El gigante tambalea en su silleta. El proyectil de una invisible catapulta le acaba de impactar en el pecho. El brillo de sus ojos comienza a oscilar entre la pena y la rabia, entre el desconsuelo y la renuncia, pero resiste. Se da mañas para colocar su mirada en un conveniente punto intermedio. La música estridente del bar, las risas, las palmas, los choques de vasos alrededor del cantante de turno, todo se ha estancado en un breve segundo como en una fotografía, como si una mano feroz hubiese arrancado de raíz al ruido y al tiempo.

– ¿Y ahora qué es la patria para usted? –lanzo como un segundo proyectil directo al pecho.

–He escrito un libro entero para responderme esa pregunta[6]. Una pregunta que me estuvo asediando por muchos años, para ser franco –toma de su vaso, el líquido brillante le achispa el ánimo. Sus gestos faciales se aflojan, adquieren la tonalidad dócil de las confidencias. Hasta las lunas de sus anteojos parecen desaparecer–. Para resumirles la respuesta, ahora mi patria son las sonrisas de la gente que amé.

6: Billetes de 20 y 50

Dice una leyenda urbana que los bares inventan a sus escritores. Le dan una voz, un tono, un estilo y sobre todo una mitología a su justa dimensión. Aunque nunca lo dijo, para él todos los bares eran el Palermo[7] y todas las conversaciones, las mismas: los mismos temas, las mismas obsesiones que siempre comenzaban en un epicentro común:

–Recuerdo que una tarde cualquiera en el Palermo vi a Martín Adán. Estaba como siempre tomando sin compañía en una mesa. Es mentira eso que vienen contando de que era un jacarandoso y mujeriego. Nada que ver… Él era homosexual como Valdelomar, Moro o Eielson. Lo que pasa es que eso no vende, no conviene que se sepa. Él era un hombre atrapado en sí mismo, una voz en off que buscaba su voz, pero que callaba de pura impotencia… Por eso tomaba solo, aislado, como un satélite detenido en su órbita que mira al resto girar y girar.

Hace una pausa, su abundante cabellera cana ha construido un casco hecho de pelaje de conejo desde donde va ordenando su memoria fotográfica postal tras postal.
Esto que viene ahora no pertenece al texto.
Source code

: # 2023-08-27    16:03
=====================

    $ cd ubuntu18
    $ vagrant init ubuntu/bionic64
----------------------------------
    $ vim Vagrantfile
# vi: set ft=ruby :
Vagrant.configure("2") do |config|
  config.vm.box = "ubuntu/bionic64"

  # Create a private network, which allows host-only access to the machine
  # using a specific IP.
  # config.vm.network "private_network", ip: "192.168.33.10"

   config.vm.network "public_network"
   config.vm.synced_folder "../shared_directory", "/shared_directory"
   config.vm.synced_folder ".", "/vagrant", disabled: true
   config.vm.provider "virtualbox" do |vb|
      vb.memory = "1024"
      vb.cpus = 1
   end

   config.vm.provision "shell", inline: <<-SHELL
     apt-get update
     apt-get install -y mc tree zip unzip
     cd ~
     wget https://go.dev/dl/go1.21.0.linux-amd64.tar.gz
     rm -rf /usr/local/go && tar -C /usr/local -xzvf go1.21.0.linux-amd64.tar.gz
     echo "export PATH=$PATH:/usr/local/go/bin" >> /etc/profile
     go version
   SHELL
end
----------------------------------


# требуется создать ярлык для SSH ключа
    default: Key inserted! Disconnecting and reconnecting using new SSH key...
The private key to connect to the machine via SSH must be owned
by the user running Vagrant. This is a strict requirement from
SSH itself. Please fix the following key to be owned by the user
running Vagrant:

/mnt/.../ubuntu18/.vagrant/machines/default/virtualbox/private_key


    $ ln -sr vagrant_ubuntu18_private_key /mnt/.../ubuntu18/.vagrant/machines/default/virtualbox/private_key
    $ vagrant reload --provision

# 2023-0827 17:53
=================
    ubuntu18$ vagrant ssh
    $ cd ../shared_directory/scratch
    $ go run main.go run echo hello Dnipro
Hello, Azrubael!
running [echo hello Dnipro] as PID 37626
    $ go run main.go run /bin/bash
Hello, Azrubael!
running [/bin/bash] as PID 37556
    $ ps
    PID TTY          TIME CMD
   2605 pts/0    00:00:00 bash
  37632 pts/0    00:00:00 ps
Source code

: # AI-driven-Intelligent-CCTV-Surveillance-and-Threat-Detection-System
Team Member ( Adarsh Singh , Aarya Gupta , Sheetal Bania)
Un joven acaba de pedir el micro del karaoke y comienza a cantar El triste de José José, aunque su voz es algo aflautada la versión no suena nada mal. Sin embargo, a un sujeto que tomaba pisco puro con tres amigos en el extremo contrario de las terrazas, no le ha gustado en absoluto la interpretación. Parecido a uno de Los inconquistables de la Casa Verde: la camisa desabotonada hasta el pecho, el rostro sudoroso y la actitud perdonavidas, ha comenzado a ensayar gestos de desaprobación entre burlescos y obscenos.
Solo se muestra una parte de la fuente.